Get MAF-format data frame for more than one patient.

get_ssm_by_patients(
  these_patient_ids,
  these_samples_metadata,
  tool_name = "slms-3",
  projection = "grch37",
  seq_type = "genome",
  flavour = "clustered",
  min_read_support = 3,
  basic_columns = TRUE,
  maf_cols = NULL,
  subset_from_merge = FALSE,
  augmented = TRUE,
  engine = "fread_maf"
)

Arguments

these_patient_ids

A vector of patient IDs that you want results for. The user can also use a metadata table that has been subset to the patient IDs of interest (these_samples_metadata).

these_samples_metadata

A metadata subset to contain the rows corresponding to the patients of interest.
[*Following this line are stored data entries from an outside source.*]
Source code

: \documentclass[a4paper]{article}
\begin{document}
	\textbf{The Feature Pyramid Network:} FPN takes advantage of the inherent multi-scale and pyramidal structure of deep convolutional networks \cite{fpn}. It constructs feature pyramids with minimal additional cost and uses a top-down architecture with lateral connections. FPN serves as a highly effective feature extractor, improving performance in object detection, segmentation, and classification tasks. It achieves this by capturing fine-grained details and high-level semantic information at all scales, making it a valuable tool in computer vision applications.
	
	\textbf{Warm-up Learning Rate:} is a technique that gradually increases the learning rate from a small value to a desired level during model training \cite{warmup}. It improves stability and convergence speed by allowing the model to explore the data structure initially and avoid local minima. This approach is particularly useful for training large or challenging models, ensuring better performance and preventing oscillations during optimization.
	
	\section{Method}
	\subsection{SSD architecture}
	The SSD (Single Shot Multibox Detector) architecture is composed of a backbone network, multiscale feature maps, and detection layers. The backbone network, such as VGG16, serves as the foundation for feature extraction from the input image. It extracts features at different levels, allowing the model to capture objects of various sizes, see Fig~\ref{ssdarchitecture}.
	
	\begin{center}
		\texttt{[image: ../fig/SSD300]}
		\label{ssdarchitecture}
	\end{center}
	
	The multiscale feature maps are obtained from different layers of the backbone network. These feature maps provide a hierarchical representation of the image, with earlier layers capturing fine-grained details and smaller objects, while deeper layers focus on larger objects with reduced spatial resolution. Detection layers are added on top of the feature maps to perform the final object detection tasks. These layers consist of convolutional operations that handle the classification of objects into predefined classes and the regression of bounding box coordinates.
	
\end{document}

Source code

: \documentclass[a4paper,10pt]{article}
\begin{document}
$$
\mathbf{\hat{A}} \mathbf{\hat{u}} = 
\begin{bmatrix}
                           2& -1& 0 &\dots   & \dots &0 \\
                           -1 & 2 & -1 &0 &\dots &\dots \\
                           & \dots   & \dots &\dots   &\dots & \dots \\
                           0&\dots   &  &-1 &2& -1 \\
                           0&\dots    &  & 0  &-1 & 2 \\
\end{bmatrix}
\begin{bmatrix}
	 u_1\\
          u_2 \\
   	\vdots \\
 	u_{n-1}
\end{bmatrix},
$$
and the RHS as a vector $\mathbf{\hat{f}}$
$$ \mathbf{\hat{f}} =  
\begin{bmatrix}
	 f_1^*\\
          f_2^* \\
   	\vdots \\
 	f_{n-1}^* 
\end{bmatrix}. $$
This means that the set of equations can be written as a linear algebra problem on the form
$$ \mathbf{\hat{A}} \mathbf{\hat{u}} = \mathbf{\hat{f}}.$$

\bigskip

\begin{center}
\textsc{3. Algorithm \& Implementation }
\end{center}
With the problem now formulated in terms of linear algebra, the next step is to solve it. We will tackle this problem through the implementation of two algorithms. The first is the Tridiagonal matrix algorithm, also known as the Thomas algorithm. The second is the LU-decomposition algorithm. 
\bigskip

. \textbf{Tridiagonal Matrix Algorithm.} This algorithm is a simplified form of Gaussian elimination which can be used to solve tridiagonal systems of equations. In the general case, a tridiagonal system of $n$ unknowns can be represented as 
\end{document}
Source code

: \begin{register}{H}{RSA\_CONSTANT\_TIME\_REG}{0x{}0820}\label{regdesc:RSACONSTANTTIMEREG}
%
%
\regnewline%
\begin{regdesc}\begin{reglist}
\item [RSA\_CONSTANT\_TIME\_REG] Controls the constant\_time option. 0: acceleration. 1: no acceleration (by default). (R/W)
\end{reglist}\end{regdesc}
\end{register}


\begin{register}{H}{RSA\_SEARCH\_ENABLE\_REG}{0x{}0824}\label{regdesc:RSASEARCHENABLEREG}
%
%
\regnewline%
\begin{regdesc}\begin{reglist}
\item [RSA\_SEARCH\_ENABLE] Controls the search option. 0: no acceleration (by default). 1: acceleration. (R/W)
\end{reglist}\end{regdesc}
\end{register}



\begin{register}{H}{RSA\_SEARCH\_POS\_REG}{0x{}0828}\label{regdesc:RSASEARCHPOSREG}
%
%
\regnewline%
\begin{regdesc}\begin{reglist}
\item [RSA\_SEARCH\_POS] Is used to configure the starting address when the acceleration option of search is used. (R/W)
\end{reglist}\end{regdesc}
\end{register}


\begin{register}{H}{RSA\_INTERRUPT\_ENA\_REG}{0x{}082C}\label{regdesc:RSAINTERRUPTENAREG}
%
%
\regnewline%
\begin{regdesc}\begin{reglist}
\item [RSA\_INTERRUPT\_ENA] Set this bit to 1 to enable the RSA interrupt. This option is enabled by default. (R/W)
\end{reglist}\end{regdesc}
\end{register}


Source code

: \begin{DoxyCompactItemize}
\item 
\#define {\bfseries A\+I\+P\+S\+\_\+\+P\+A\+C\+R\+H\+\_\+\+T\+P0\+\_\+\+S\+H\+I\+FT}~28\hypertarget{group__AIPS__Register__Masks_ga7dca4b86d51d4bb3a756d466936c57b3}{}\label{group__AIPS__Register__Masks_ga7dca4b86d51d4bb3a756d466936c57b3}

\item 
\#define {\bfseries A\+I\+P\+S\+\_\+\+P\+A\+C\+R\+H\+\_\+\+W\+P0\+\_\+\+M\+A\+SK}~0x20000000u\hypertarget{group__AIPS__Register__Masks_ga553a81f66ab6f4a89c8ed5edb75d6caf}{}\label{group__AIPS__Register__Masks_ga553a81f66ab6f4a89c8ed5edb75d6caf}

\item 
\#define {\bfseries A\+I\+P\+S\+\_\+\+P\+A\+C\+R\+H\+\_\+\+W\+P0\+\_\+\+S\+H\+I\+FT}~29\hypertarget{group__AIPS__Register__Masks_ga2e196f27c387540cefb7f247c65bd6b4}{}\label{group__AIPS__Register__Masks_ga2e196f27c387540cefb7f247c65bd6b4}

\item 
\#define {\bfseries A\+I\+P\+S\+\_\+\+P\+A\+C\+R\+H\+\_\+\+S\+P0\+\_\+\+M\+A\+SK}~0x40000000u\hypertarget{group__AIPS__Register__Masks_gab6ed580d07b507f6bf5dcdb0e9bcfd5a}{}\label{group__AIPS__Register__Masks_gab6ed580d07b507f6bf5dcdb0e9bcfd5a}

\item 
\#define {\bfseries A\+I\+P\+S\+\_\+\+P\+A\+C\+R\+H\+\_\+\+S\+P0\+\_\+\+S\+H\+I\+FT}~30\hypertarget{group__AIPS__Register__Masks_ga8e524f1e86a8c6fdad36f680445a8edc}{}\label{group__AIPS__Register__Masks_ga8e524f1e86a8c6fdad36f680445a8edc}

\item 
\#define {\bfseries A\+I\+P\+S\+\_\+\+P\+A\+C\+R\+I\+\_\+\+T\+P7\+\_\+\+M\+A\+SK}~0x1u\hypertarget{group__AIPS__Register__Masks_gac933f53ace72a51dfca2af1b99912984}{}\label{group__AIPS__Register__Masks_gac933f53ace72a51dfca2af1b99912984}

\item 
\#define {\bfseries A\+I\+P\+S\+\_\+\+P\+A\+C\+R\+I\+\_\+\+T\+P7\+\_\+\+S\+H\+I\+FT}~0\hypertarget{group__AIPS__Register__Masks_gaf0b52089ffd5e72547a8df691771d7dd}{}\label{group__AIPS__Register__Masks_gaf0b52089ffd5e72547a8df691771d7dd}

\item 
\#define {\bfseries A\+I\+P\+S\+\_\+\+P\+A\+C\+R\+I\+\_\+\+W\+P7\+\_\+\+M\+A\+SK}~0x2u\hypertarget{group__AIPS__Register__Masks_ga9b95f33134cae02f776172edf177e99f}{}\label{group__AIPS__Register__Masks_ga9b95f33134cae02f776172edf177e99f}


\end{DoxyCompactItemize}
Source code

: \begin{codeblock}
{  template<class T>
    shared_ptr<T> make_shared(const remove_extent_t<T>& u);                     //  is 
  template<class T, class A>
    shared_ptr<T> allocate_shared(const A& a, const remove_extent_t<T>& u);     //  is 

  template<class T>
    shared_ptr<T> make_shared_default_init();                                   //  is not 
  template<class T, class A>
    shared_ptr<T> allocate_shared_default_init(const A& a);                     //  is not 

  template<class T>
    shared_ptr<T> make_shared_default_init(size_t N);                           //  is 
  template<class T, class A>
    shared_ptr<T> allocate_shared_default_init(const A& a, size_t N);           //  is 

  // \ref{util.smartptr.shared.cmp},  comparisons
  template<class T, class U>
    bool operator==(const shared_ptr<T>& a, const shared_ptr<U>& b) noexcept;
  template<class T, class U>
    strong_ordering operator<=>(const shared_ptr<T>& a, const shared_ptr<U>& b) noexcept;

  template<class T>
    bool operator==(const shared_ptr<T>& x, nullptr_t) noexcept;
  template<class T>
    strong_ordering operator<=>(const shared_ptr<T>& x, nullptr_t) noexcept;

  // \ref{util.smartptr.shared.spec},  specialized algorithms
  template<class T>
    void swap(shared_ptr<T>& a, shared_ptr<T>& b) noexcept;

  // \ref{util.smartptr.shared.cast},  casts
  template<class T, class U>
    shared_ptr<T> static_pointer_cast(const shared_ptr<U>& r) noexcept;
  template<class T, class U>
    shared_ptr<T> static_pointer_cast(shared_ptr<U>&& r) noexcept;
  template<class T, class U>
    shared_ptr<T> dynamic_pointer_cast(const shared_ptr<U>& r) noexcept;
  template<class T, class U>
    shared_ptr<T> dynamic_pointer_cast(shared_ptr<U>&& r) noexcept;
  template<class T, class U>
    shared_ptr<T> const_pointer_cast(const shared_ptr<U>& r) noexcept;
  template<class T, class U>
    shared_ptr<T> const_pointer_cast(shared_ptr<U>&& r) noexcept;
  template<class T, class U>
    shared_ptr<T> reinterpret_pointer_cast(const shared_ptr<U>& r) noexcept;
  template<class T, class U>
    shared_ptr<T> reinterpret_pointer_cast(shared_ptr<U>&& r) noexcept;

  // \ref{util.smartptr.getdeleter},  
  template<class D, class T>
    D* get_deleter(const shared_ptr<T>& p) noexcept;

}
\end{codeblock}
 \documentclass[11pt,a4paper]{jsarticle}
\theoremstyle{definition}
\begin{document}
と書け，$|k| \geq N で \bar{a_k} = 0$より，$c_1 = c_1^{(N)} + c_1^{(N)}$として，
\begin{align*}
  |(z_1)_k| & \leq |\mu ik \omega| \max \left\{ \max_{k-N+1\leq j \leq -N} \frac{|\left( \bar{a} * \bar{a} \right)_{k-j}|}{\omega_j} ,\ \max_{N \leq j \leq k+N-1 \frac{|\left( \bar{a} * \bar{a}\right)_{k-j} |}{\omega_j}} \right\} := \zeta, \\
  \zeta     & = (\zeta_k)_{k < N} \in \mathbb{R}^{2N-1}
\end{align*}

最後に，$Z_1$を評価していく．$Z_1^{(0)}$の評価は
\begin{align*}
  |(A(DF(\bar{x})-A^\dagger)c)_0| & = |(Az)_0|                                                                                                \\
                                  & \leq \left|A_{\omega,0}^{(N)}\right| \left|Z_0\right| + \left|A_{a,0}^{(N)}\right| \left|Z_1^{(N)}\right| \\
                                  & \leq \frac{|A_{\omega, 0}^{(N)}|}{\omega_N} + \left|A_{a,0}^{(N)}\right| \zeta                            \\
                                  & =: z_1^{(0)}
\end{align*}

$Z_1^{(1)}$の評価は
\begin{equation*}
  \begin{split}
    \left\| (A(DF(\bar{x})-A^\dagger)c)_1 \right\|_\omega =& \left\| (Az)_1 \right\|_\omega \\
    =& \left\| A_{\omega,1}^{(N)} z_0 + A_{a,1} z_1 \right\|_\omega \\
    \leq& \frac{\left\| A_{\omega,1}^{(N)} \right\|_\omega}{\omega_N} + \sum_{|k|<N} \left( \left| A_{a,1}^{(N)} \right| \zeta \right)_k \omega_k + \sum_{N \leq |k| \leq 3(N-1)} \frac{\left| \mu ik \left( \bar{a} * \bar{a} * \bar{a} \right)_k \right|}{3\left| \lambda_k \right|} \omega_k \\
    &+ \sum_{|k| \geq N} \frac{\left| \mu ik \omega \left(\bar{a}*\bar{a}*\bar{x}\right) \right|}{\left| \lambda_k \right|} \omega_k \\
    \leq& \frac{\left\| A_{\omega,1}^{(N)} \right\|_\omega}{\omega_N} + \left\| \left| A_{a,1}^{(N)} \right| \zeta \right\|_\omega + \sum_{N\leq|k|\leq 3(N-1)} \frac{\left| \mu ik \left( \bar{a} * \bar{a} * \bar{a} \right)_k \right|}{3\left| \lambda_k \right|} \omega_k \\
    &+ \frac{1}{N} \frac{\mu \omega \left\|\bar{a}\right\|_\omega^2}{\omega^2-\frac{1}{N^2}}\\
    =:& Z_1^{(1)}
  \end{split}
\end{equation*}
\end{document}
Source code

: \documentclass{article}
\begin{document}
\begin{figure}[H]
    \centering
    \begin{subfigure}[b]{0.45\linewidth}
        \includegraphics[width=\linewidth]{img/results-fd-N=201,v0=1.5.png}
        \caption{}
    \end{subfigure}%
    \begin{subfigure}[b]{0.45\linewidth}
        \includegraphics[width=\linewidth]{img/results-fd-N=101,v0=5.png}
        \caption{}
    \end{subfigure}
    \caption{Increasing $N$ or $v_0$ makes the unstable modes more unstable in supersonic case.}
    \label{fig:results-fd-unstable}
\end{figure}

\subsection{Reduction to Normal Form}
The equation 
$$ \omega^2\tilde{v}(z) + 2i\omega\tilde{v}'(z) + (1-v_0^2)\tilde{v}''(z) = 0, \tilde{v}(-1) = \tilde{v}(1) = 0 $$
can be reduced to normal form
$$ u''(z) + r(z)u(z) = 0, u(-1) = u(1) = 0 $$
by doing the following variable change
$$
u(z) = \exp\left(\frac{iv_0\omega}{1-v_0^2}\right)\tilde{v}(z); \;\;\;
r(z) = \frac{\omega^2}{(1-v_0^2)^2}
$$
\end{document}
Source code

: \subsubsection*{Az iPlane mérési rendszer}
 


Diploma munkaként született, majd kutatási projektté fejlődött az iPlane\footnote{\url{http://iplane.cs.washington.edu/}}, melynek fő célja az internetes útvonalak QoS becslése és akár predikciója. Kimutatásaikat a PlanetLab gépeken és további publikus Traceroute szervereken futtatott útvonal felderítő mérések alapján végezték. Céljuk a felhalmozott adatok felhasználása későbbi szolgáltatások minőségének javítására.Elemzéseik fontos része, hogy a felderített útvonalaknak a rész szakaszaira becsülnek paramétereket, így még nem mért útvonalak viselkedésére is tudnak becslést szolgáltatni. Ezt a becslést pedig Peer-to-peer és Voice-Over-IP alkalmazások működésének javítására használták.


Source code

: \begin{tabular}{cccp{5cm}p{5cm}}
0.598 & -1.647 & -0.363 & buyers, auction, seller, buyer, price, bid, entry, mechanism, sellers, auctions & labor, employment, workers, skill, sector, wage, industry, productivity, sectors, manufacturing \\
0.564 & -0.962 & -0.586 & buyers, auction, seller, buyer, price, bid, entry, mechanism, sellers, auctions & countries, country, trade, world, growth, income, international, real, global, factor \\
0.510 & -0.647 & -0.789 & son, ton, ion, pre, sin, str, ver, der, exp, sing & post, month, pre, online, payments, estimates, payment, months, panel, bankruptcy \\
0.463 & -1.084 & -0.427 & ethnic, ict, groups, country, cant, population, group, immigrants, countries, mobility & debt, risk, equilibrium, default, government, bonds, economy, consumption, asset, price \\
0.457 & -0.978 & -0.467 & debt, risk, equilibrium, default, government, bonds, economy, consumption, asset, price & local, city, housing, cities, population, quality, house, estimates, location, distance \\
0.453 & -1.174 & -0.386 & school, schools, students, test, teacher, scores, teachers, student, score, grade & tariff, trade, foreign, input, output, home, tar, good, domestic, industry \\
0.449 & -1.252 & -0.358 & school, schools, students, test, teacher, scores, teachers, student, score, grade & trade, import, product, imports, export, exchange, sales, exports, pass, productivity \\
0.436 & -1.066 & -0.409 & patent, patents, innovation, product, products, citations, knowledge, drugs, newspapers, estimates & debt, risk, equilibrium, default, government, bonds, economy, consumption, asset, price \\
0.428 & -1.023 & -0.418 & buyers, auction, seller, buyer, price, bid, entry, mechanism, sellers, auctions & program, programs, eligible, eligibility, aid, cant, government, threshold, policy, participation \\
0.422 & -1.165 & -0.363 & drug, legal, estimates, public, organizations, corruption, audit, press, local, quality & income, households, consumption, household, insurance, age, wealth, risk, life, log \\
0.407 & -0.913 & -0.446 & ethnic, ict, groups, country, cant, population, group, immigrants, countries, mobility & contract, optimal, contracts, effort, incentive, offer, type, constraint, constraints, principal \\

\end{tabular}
If the vector of patient IDs is missing (these_patient_ids), this function will default to all patient IDs in the metadata table given to this parameter.

tool_name

Only supports slms-3 currently.

projection

Obtain variants projected to this reference (one of grch37 or hg38).

seq_type

The seq type you want results for. Default is "genome".

flavour

Currently this function only supports one flavour option but this feature is meant for eventual compatibility with additional variant calling parameters/versions.

min_read_support

Only returns variants with at least this many reads in t_alt_count (for cleaning up augmented MAFs).

basic_columns

Return first 43 columns of MAF rather than full details. Default is TRUE.

maf_cols

if basic_columns is set to FALSE, the user can specify what columns to be returned within the MAF. This parameter can either be a vector of indexes (integer) or a vector of characters (matching columns in MAF).

subset_from_merge

Instead of merging individual MAFs, the data will be subset from a pre-merged MAF of samples with the specified seq_type.

augmented

default: TRUE. Set to FALSE if you instead want the original MAF from each sample for multi-sample patients instead.

engine

Specify one of readr or fread_maf (default) to change how the large files are loaded prior to subsetting. You may have better performance with one or the other but for me fread_maf is faster and uses a lot less RAM.

Value

A data frame with SSM calls for the selected patients in MAF format.

Details

This function returns variants from a set of patients avoiding duplicated mutations from multiple samples from that patient (i.e. unique superset of variants). This is done either by combining the contents of individual MAF files or subset from a merged MAF (wraps get_ssm_by_samples). In most situations, this should never need to be run with subset_from_merge = TRUE. Instead use one of get_coding_ssm or get_ssm_by_region. This function expects either a vector of patient IDs (thse_patients_ids) or an already subset metadata table (these_samples_metadata). Is this function not what you are looking for? Try one of the following, similar, functions; get_coding_ssm, get_coding_ssm_status, get_ssm_by_sample, get_ssm_by_samples, get_ssm_by_region, get_ssm_by_regions

Examples

library(parallel)

#example 1, using a vector of patient IDs.
patients = c("00-14595", "00-15201", "01-12047")
patients_maf = get_ssm_by_patients(these_patient_ids = patients,
                                   seq_type = "genome",
                                   subset_from_merge = FALSE)
#> WARNING: on-the-fly merges can be extremely slow and consume a lot of memory. Use at your own risk. 
#> WARNING: on-the-fly merges can be extremely slow and consume a lot of memory if many samples are involved. Use at your own risk. 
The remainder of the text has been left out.